Within the entries below, the lines from the one with "### 🧍 2. Resume Creation (Character Creation)" through the one with "- **CEO of Chaos**: Uses" are to be set down exactly, both ends kept.

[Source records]
===============
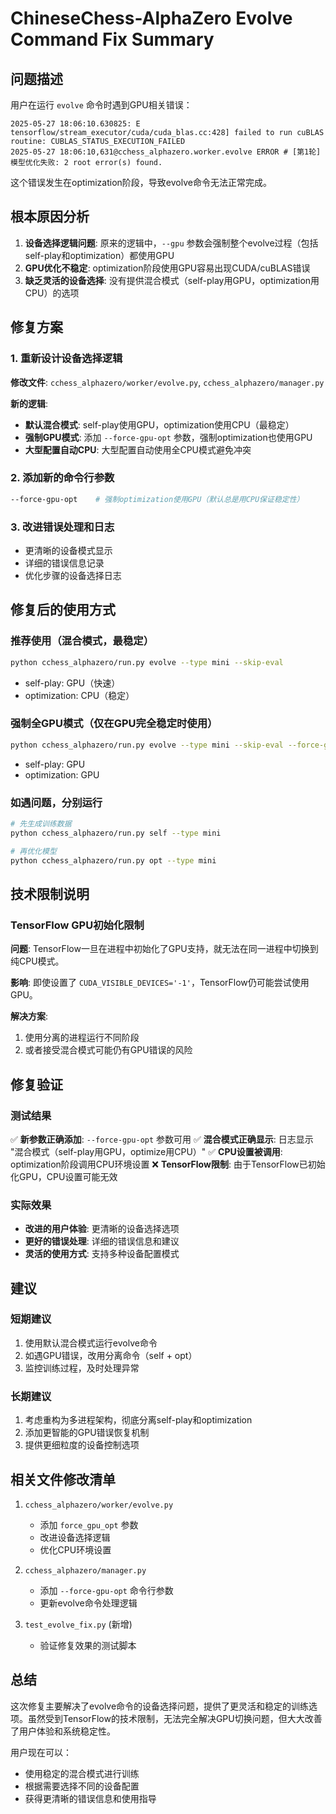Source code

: # ChineseChess-AlphaZero Evolve Command Fix Summary

## 问题描述

用户在运行 `evolve` 命令时遇到GPU相关错误：

```
2025-05-27 18:06:10.630825: E tensorflow/stream_executor/cuda/cuda_blas.cc:428] failed to run cuBLAS routine: CUBLAS_STATUS_EXECUTION_FAILED
2025-05-27 18:06:10,631@cchess_alphazero.worker.evolve ERROR # [第1轮] 模型优化失败: 2 root error(s) found.
```

这个错误发生在optimization阶段，导致evolve命令无法正常完成。

## 根本原因分析

1. **设备选择逻辑问题**: 原来的逻辑中，`--gpu` 参数会强制整个evolve过程（包括self-play和optimization）都使用GPU
2. **GPU优化不稳定**: optimization阶段使用GPU容易出现CUDA/cuBLAS错误
3. **缺乏灵活的设备选择**: 没有提供混合模式（self-play用GPU，optimization用CPU）的选项

## 修复方案

### 1. 重新设计设备选择逻辑

**修改文件**: `cchess_alphazero/worker/evolve.py`, `cchess_alphazero/manager.py`

**新的逻辑**:
- **默认混合模式**: self-play使用GPU，optimization使用CPU（最稳定）
- **强制GPU模式**: 添加 `--force-gpu-opt` 参数，强制optimization也使用GPU
- **大型配置自动CPU**: 大型配置自动使用全CPU模式避免冲突

### 2. 添加新的命令行参数

```bash
--force-gpu-opt    # 强制optimization使用GPU（默认总是用CPU保证稳定性）
```

### 3. 改进错误处理和日志

- 更清晰的设备模式显示
- 详细的错误信息记录
- 优化步骤的设备选择日志

## 修复后的使用方式

### 推荐使用（混合模式，最稳定）
```bash
python cchess_alphazero/run.py evolve --type mini --skip-eval
```
- self-play: GPU（快速）
- optimization: CPU（稳定）

### 强制全GPU模式（仅在GPU完全稳定时使用）
```bash
python cchess_alphazero/run.py evolve --type mini --skip-eval --force-gpu-opt
```
- self-play: GPU
- optimization: GPU

### 如遇问题，分别运行
```bash
# 先生成训练数据
python cchess_alphazero/run.py self --type mini

# 再优化模型
python cchess_alphazero/run.py opt --type mini
```

## 技术限制说明

### TensorFlow GPU初始化限制

**问题**: TensorFlow一旦在进程中初始化了GPU支持，就无法在同一进程中切换到纯CPU模式。

**影响**: 即使设置了 `CUDA_VISIBLE_DEVICES='-1'`，TensorFlow仍可能尝试使用GPU。

**解决方案**: 
1. 使用分离的进程运行不同阶段
2. 或者接受混合模式可能仍有GPU错误的风险

## 修复验证

### 测试结果

✅ **新参数正确添加**: `--force-gpu-opt` 参数可用
✅ **混合模式正确显示**: 日志显示 "混合模式（self-play用GPU，optimize用CPU）"
✅ **CPU设置被调用**: optimization阶段调用CPU环境设置
❌ **TensorFlow限制**: 由于TensorFlow已初始化GPU，CPU设置可能无效

### 实际效果

- **改进的用户体验**: 更清晰的设备选择选项
- **更好的错误处理**: 详细的错误信息和建议
- **灵活的使用方式**: 支持多种设备配置模式

## 建议

### 短期建议
1. 使用默认混合模式运行evolve命令
2. 如遇GPU错误，改用分离命令（self + opt）
3. 监控训练过程，及时处理异常

### 长期建议
1. 考虑重构为多进程架构，彻底分离self-play和optimization
2. 添加更智能的GPU错误恢复机制
3. 提供更细粒度的设备控制选项

## 相关文件修改清单

1. `cchess_alphazero/worker/evolve.py`
   - 添加 `force_gpu_opt` 参数
   - 改进设备选择逻辑
   - 优化CPU环境设置

2. `cchess_alphazero/manager.py`
   - 添加 `--force-gpu-opt` 命令行参数
   - 更新evolve命令处理逻辑

3. `test_evolve_fix.py` (新增)
   - 验证修复效果的测试脚本

## 总结

这次修复主要解决了evolve命令的设备选择问题，提供了更灵活和稳定的训练选项。虽然受到TensorFlow的技术限制，无法完全解决GPU切换问题，但大大改善了用户体验和系统稳定性。

用户现在可以：
- 使用稳定的混合模式进行训练
- 根据需要选择不同的设备配置
- 获得更清晰的错误信息和使用指导
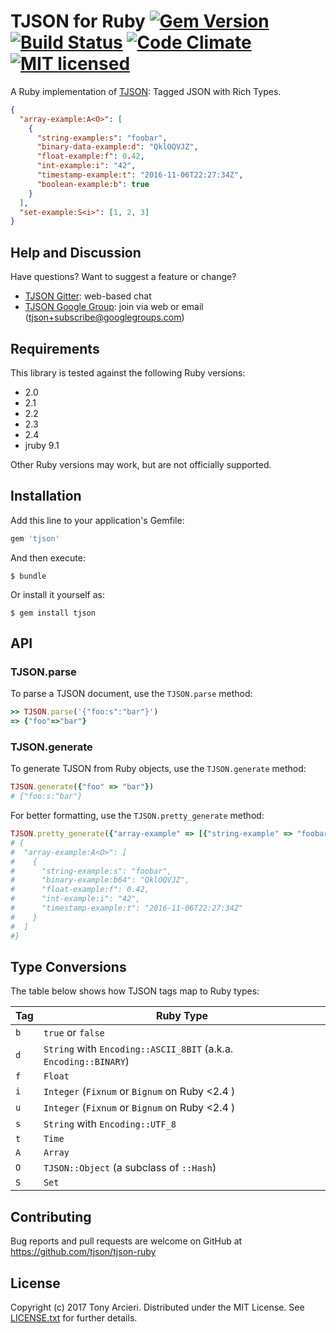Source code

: # TJSON for Ruby [![Gem Version][gem-image]][gem-link] [![Build Status][build-image]][build-link] [![Code Climate][codeclimate-image]][codeclimate-link] [![MIT licensed][license-image]][license-link]

A Ruby implementation of [TJSON]: Tagged JSON with Rich Types.

[TJSON]: https://www.tjson.org

```json
{
  "array-example:A<O>": [
    {
      "string-example:s": "foobar",
      "binary-data-example:d": "QklOQVJZ",
      "float-example:f": 0.42,
      "int-example:i": "42",
      "timestamp-example:t": "2016-11-06T22:27:34Z",
      "boolean-example:b": true
    }
  ],
  "set-example:S<i>": [1, 2, 3]
}
```

[gem-image]: https://badge.fury.io/rb/tjson.svg
[gem-link]: https://rubygems.org/gems/tjson
[build-image]: https://secure.travis-ci.org/tjson/tjson-ruby.svg?branch=master
[build-link]: https://travis-ci.org/tjson/tjson-ruby
[codeclimate-image]: https://codeclimate.com/github/tjson/tjson-ruby.svg?branch=master
[codeclimate-link]: https://codeclimate.com/github/tjson/tjson-ruby
[license-image]: https://img.shields.io/badge/license-MIT-blue.svg
[license-link]: https://github.com/tjson/tjson-ruby/blob/master/LICENSE.txt

## Help and Discussion

Have questions? Want to suggest a feature or change?

* [TJSON Gitter]: web-based chat
* [TJSON Google Group]: join via web or email ([tjson+subscribe@googlegroups.com])

[TJSON Gitter]: https://gitter.im/tjson/Lobby
[TJSON Google Group]: https://groups.google.com/forum/#!forum/tjson
[tjson+subscribe@googlegroups.com]: mailto:tjson+subscribe@googlegroups.com

## Requirements

This library is tested against the following Ruby versions:

- 2.0
- 2.1
- 2.2
- 2.3
- 2.4
- jruby 9.1

Other Ruby versions may work, but are not officially supported.

## Installation

Add this line to your application's Gemfile:

```ruby
gem 'tjson'
```

And then execute:

    $ bundle

Or install it yourself as:

    $ gem install tjson

## API

### TJSON.parse

To parse a TJSON document, use the `TJSON.parse` method:

```ruby
>> TJSON.parse('{"foo:s":"bar"}')
=> {"foo"=>"bar"}
```

### TJSON.generate

To generate TJSON from Ruby objects, use the `TJSON.generate` method:

```ruby
TJSON.generate({"foo" => "bar"})
# {"foo:s:"bar"}
```

For better formatting, use the `TJSON.pretty_generate` method:

```ruby
TJSON.pretty_generate({"array-example" => [{"string-example" => "foobar", "binary-example" => "BINARY".b, "float-example" => 0.42, "int-example" => 42, "timestamp-example" => Time.now}]})
# {
#  "array-example:A<O>": [
#    {
#      "string-example:s": "foobar",
#      "binary-example:b64": "QklOQVJZ",
#      "float-example:f": 0.42,
#      "int-example:i": "42",
#      "timestamp-example:t": "2016-11-06T22:27:34Z"
#    }
#  ]
#}
```

## Type Conversions

The table below shows how TJSON tags map to Ruby types:

| Tag | Ruby Type                                                        |
|-----|------------------------------------------------------------------|
| `b` | `true` or `false`                                                |
| `d` | `String` with `Encoding::ASCII_8BIT` (a.k.a. `Encoding::BINARY`) |
| `f` | `Float`                                                          |
| `i` | `Integer` (`Fixnum` or `Bignum` on Ruby <2.4 )                   |
| `u` | `Integer` (`Fixnum` or `Bignum` on Ruby <2.4 )                   |
| `s` | `String` with `Encoding::UTF_8`                                  |
| `t` | `Time`                                                           |
| `A` | `Array`                                                          |
| `O` | `TJSON::Object` (a subclass of `::Hash`)                         |
| `S` | `Set`                                                            |

## Contributing

Bug reports and pull requests are welcome on GitHub at https://github.com/tjson/tjson-ruby

## License

Copyright (c) 2017 Tony Arcieri. Distributed under the MIT License. See
[LICENSE.txt](https://github.com/tjson/tjson-ruby/blob/master/LICENSE.txt)
for further details.
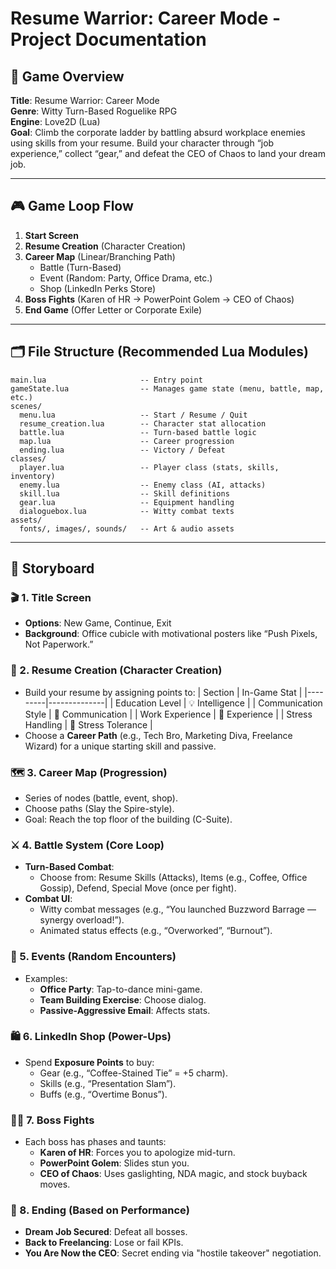# Resume Warrior: Career Mode - Project Documentation

## 🧭 Game Overview

**Title**: Resume Warrior: Career Mode  
**Genre**: Witty Turn-Based Roguelike RPG  
**Engine**: Love2D (Lua)  
**Goal**: Climb the corporate ladder by battling absurd workplace enemies using skills from your resume. Build your character through “job experience,” collect “gear,” and defeat the CEO of Chaos to land your dream job.

---

## 🎮 Game Loop Flow

1. **Start Screen**
2. **Resume Creation** (Character Creation)
3. **Career Map** (Linear/Branching Path)
   - Battle (Turn-Based)
   - Event (Random: Party, Office Drama, etc.)
   - Shop (LinkedIn Perks Store)
4. **Boss Fights** (Karen of HR → PowerPoint Golem → CEO of Chaos)
5. **End Game** (Offer Letter or Corporate Exile)

---

## 🗂️ File Structure (Recommended Lua Modules)

```
main.lua                     -- Entry point
gameState.lua                -- Manages game state (menu, battle, map, etc.)
scenes/
  menu.lua                   -- Start / Resume / Quit
  resume_creation.lua        -- Character stat allocation
  battle.lua                 -- Turn-based battle logic
  map.lua                    -- Career progression
  ending.lua                 -- Victory / Defeat
classes/
  player.lua                 -- Player class (stats, skills, inventory)
  enemy.lua                  -- Enemy class (AI, attacks)
  skill.lua                  -- Skill definitions
  gear.lua                   -- Equipment handling
  dialoguebox.lua            -- Witty combat texts
assets/
  fonts/, images/, sounds/   -- Art & audio assets
```

---

## 🧾 Storyboard

### 🎬 1. Title Screen

- **Options**: New Game, Continue, Exit
- **Background**: Office cubicle with motivational posters like “Push Pixels, Not Paperwork.”

### 🧍 2. Resume Creation (Character Creation)

- Build your resume by assigning points to:
  | Section | In-Game Stat |
  |---------|--------------|
  | Education Level | 💡 Intelligence |
  | Communication Style | 💬 Communication |
  | Work Experience | 💼 Experience |
  | Stress Handling | 🧘 Stress Tolerance |
- Choose a **Career Path** (e.g., Tech Bro, Marketing Diva, Freelance Wizard) for a unique starting skill and passive.

### 🗺️ 3. Career Map (Progression)

- Series of nodes (battle, event, shop).
- Choose paths (Slay the Spire-style).
- Goal: Reach the top floor of the building (C-Suite).

### ⚔️ 4. Battle System (Core Loop)

- **Turn-Based Combat**:
  - Choose from: Resume Skills (Attacks), Items (e.g., Coffee, Office Gossip), Defend, Special Move (once per fight).
- **Combat UI**:
  - Witty combat messages (e.g., “You launched Buzzword Barrage — synergy overload!”).
  - Animated status effects (e.g., “Overworked”, “Burnout”).

### 💬 5. Events (Random Encounters)

- Examples:
  - **Office Party**: Tap-to-dance mini-game.
  - **Team Building Exercise**: Choose dialog.
  - **Passive-Aggressive Email**: Affects stats.

### 🛍️ 6. LinkedIn Shop (Power-Ups)

- Spend **Exposure Points** to buy:
  - Gear (e.g., “Coffee-Stained Tie” = +5 charm).
  - Skills (e.g., “Presentation Slam”).
  - Buffs (e.g., “Overtime Bonus”).

### 🧟‍♂️ 7. Boss Fights

- Each boss has phases and taunts:
  - **Karen of HR**: Forces you to apologize mid-turn.
  - **PowerPoint Golem**: Slides stun you.
  - **CEO of Chaos**: Uses gaslighting, NDA magic, and stock buyback moves.

### 🎉 8. Ending (Based on Performance)

- **Dream Job Secured**: Defeat all bosses.
- **Back to Freelancing**: Lose or fail KPIs.
- **You Are Now the CEO**: Secret ending via "hostile takeover" negotiation.
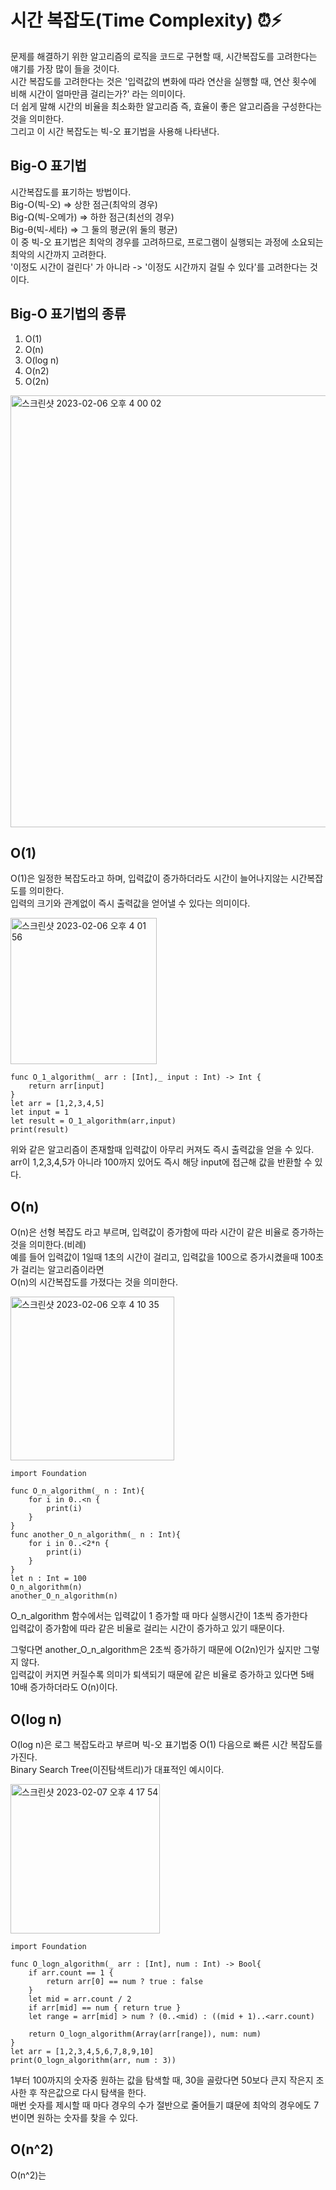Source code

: # 시간 복잡도(Time Complexity) ⏰⚡️ 
문제를 해결하기 위한 알고리즘의 로직을 코드로 구현할 때, 시간복잡도를 고려한다는 얘기를 가장 많이 들을 것이다.   
시간 복잡도를 고려한다는 것은 '입력값의 변화에 따라 연산을 실행할 때, 연산 횟수에 비해 시간이 얼마만큼 걸리는가?' 라는 의미이다.   
더 쉽게 말해 시간의 비율을 최소화한 알고리즘 즉, 효율이 좋은 알고리즘을 구성한다는 것을 의미한다.   
그리고 이 시간 복잡도는 빅-오 표기법을 사용해 나타낸다.   

## Big-O 표기법
시간복잡도를 표기하는 방법이다.   
Big-O(빅-오) ⇒ 상한 점근(최악의 경우)   
Big-Ω(빅-오메가) ⇒ 하한 점근(최선의 경우)   
Big-θ(빅-세타) ⇒ 그 둘의 평균(위 둘의 평균)   
이 중 빅-오 표기법은 최악의 경우를 고려하므로, 프로그램이 실행되는 과정에 소요되는 최악의 시간까지 고려한다.   
'이정도 시간이 걸린다' 가 아니라 -> '이정도 시간까지 걸릴 수 있다'를 고려한다는 것이다.   

## Big-O 표기법의 종류
1. O(1)   
2. O(n)   
3. O(log n)   
4. O(n2)   
5. O(2n)   
   
   
<img width="691" alt="스크린샷 2023-02-06 오후 4 00 02" src="https://user-images.githubusercontent.com/60501045/216904262-04140029-2453-4f66-aeba-8f8a1542ddf6.png">   
   
   
## O(1)
O(1)은 일정한 복잡도라고 하며, 입력값이 증가하더라도 시간이 늘어나지않는 시간복잡도를 의미한다.   
입력의 크기와 관계없이 즉시 출력값을 얻어낼 수 있다는 의미이다.   
   
<img width="234" alt="스크린샷 2023-02-06 오후 4 01 56" src="https://user-images.githubusercontent.com/60501045/216904734-9efb3a4a-6262-4205-b956-bea94e451eff.png">   
   
```
func O_1_algorithm(_ arr : [Int],_ input : Int) -> Int {
    return arr[input]
}
let arr = [1,2,3,4,5]
let input = 1
let result = O_1_algorithm(arr,input)
print(result)
```
위와 같은 알고리즘이 존재할때 입력값이 아무리 커져도 즉시 출력값을 얻을 수 있다.   
arr이 1,2,3,4,5가 아니라 100까지 있어도 즉시 해당 input에 접근해 값을 반환할 수 있다.   

## O(n)
O(n)은 선형 복잡도 라고 부르며, 입력값이 증가함에 따라 시간이 같은 비율로 증가하는 것을 의미한다.(비례)   
예를 들어 입력값이 1일때 1초의 시간이 걸리고, 입력값을 100으로 증가시켰을때 100초가 걸리는 알고리즘이라면   
O(n)의 시간복잡도를 가졌다는 것을 의미한다.   
   
<img width="262" alt="스크린샷 2023-02-06 오후 4 10 35" src="https://user-images.githubusercontent.com/60501045/216906738-de98d19e-36d4-4a43-ae3c-2f1aa39623ad.png">   
   
```
import Foundation
 
func O_n_algorithm(_ n : Int){
    for i in 0..<n {
        print(i)
    }
}
func another_O_n_algorithm(_ n : Int){
    for i in 0..<2*n {
        print(i)
    }
}
let n : Int = 100
O_n_algorithm(n)
another_O_n_algorithm(n)
```
O_n_algorithm 함수에서는 입력값이 1 증가할 때 마다 실행시간이 1초씩 증가한다   
입력값이 증가함에 따라 같은 비율로 걸리는 시간이 증가하고 있기 때문이다.   
   
그렇다면 another_O_n_algorithm은 2초씩 증가하기 때문에 O(2n)인가 싶지만 그렇지 않다.   
입력값이 커지면 커질수록 의미가 퇴색되기 때문에 같은 비율로 증가하고 있다면 5배 10배 증가하더라도 O(n)이다.   

## O(log n)
O(log n)은 로그 복잡도라고 부르며 빅-오 표기법중 O(1) 다음으로 빠른 시간 복잡도를 가진다.   
Binary Search Tree(이진탐색트리)가 대표적인 예시이다.   
   
<img width="239" alt="스크린샷 2023-02-07 오후 4 17 54" src="https://user-images.githubusercontent.com/60501045/217174459-df3da30c-bbbe-4cef-86c5-49e1f2ad23cb.png">   
   
```
import Foundation
 
func O_logn_algorithm(_ arr : [Int], num : Int) -> Bool{
    if arr.count == 1 {
        return arr[0] == num ? true : false
    }
    let mid = arr.count / 2
    if arr[mid] == num { return true }
    let range = arr[mid] > num ? (0..<mid) : ((mid + 1)..<arr.count)

    return O_logn_algorithm(Array(arr[range]), num: num)
}
let arr = [1,2,3,4,5,6,7,8,9,10]
print(O_logn_algorithm(arr, num : 3))
```

1부터 100까지의 숫자중 원하는 값을 탐색할 때, 30을 골랐다면 50보다 큰지 작은지 조사한 후 작은값으로 다시 탐색을 한다.   
매번 숫자를 제시할 때 마다 경우의 수가 절반으로 줄어들기 떄문에 최악의 경우에도 7번이면 원하는 숫자를 찾을 수 있다.   

## O(n^2)
O(n^2)는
===============
Solution to this task »
### 🧍 2. Resume Creation (Character Creation)

- Build your resume by assigning points to:
  | Section | In-Game Stat |
  |---------|--------------|
  | Education Level | 💡 Intelligence |
  | Communication Style | 💬 Communication |
  | Work Experience | 💼 Experience |
  | Stress Handling | 🧘 Stress Tolerance |
- Choose a **Career Path** (e.g., Tech Bro, Marketing Diva, Freelance Wizard) for a unique starting skill and passive.

### 🗺️ 3. Career Map (Progression)

- Series of nodes (battle, event, shop).
- Choose paths (Slay the Spire-style).
- Goal: Reach the top floor of the building (C-Suite).

### ⚔️ 4. Battle System (Core Loop)

- **Turn-Based Combat**:
  - Choose from: Resume Skills (Attacks), Items (e.g., Coffee, Office Gossip), Defend, Special Move (once per fight).
- **Combat UI**:
  - Witty combat messages (e.g., “You launched Buzzword Barrage — synergy overload!”).
  - Animated status effects (e.g., “Overworked”, “Burnout”).

### 💬 5. Events (Random Encounters)

- Examples:
  - **Office Party**: Tap-to-dance mini-game.
  - **Team Building Exercise**: Choose dialog.
  - **Passive-Aggressive Email**: Affects stats.

### 🛍️ 6. LinkedIn Shop (Power-Ups)

- Spend **Exposure Points** to buy:
  - Gear (e.g., “Coffee-Stained Tie” = +5 charm).
  - Skills (e.g., “Presentation Slam”).
  - Buffs (e.g., “Overtime Bonus”).

### 🧟‍♂️ 7. Boss Fights

- Each boss has phases and taunts:
  - **Karen of HR**: Forces you to apologize mid-turn.
  - **PowerPoint Golem**: Slides stun you.
  - **CEO of Chaos**: Uses gaslighting, NDA magic, and stock buyback moves.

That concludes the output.